By the summer of 2016, the hearing in Grandaddy Bill’s right ear had gotten so bad that he grudgingly agreed to get a hearing aid. When the audiologist fit the device in his ear, Bill told her that it was too squeaky. I crossed my fingers that he would actually wear it—serving as his personal hearing aid had become a chore.
After the appointment, I asked Grandaddy Bill, “You ready to go to the gift shop and hunt down some chocolate?” “Is the Pope Catholic?” he said. Bill was a chocoholic who averaged 10 king-size candy bars a week. In addition to a lapful of chocolate, he also picked out several new polo shirts. As we finished up our shopping, he took out the hearing aid and handed it to me. “Throw this away,” he told me.
“But Grandaddy Bill…”
“I’m not wearing it, Mary, and that’s that,” he said. I was disappointed but knew when Bill had decided something, that was that. Over the next two years, our visits to the VA became more frequent as Grandaddy Bill’s health continued to decline, Parkinson’s weakening his ability to swallow, his strength and his cognition. In March of 2018, Bill developed a nasty cough. When I came downstairs to his basement apartment to check on him one day, I found him lying in bed, his teeth chattering and his lips blue. “I’m calling an ambulance,” I said. He sat up. “No, Mary, you are not! I ain’t going into no hospital!”
“Sorry, Grandaddy Bill,” I said, laying my hand gently on his shoulder, “but it’s my job to take care of you.” It was the first time in our relationship that I’d overridden his authority, his autonomy. Our roles were shifting, and the more decisions I made for his care, the more I saw that my grandfather and I were cut from the same cloth. Like him, when I decided something, that was that. I wasn’t too much for him anymore. I was just what he needed.

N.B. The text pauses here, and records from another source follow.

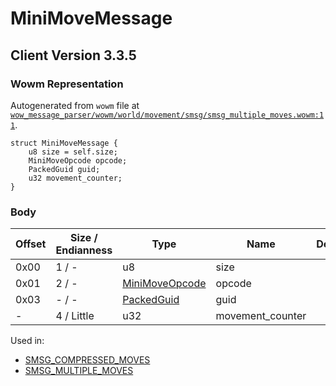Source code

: # MiniMoveMessage

## Client Version 3.3.5

### Wowm Representation

Autogenerated from `wowm` file at [`wow_message_parser/wowm/world/movement/smsg/smsg_multiple_moves.wowm:11`](https://github.com/gtker/wow_messages/tree/main/wow_message_parser/wowm/world/movement/smsg/smsg_multiple_moves.wowm#L11).
```rust,ignore
struct MiniMoveMessage {
    u8 size = self.size;
    MiniMoveOpcode opcode;
    PackedGuid guid;
    u32 movement_counter;
}
```
### Body

| Offset | Size / Endianness | Type | Name | Description | Comment |
| ------ | ----------------- | ---- | ---- | ----------- | ------- |
| 0x00 | 1 / - | u8 | size |  |  |
| 0x01 | 2 / - | [MiniMoveOpcode](minimoveopcode.md) | opcode |  |  |
| 0x03 | - / - | [PackedGuid](../spec/packed-guid.md) | guid |  |  |
| - | 4 / Little | u32 | movement_counter |  |  |


Used in:
* [SMSG_COMPRESSED_MOVES](smsg_compressed_moves.md)
* [SMSG_MULTIPLE_MOVES](smsg_multiple_moves.md)

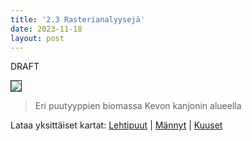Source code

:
 ```yaml
---
title: '2.3 Rasterianalyysejä'
date: 2023-11-18
layout: post
---
```


DRAFT

<!--excerpt_end-->

<img src="{{ site.base_url }}{% link /assets/imgs/GIS2/wk3/bm.gif %}" border="1">

> Eri puutyyppien biomassa Kevon kanjonin alueella

Lataa yksittäiset kartat: <a href="{{ site.base_url }}{% link /assets/imgs/GIS2/wk3/bm_lp.png %}" download>Lehtipuut</a> | <a href="{{ site.base_url }}{% link /assets/imgs/GIS2/wk3/bm_ma.png %}" download>Männyt</a> | <a href="{{ site.base_url }}{% link /assets/imgs/GIS2/wk3/bm_ku.png %}" download>Kuuset</a>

In the following months, Grandaddy Bill fought one bout of pneumonia after another. The only place he still enjoyed visiting was the VA gift shop, a ritual after every appointment. When I took him in for lab tests on a blustery December day, he announced, “I want a World War II Veteran baseball cap.” We searched the gift shop shelves until another vet told us they no longer carried the WWII caps because there weren’t enough men left to buy them. We never got a chance to go to the gift shop again.
On New Year’s Eve 2018, I wheeled Grandaddy Bill into the VA emergency room. Through blue lips, he sang “Jingle Bells” over and over again. “Ouch,” he said as the nurses lifted him onto a stretcher. “What’s hurtin’, Bill?” I asked. “My pride,” he said in a moment of clarity before he began singing again. Then he stopped to look at me, and even through his confusion, he asked, “You okay, honey?”
“Oh, Bill, I’m going to miss you,” I said, squeezing his hand.
After this hospitalization, I moved him into a memory care assisted living facility, where he could get the specialized care he needed. Grandaddy Bill died five months later. I knew I was blessed to have been given the opportunity—one that I’d taken, challenges and all—to get to know my grandfather before it was too late. He was indeed one cool dude.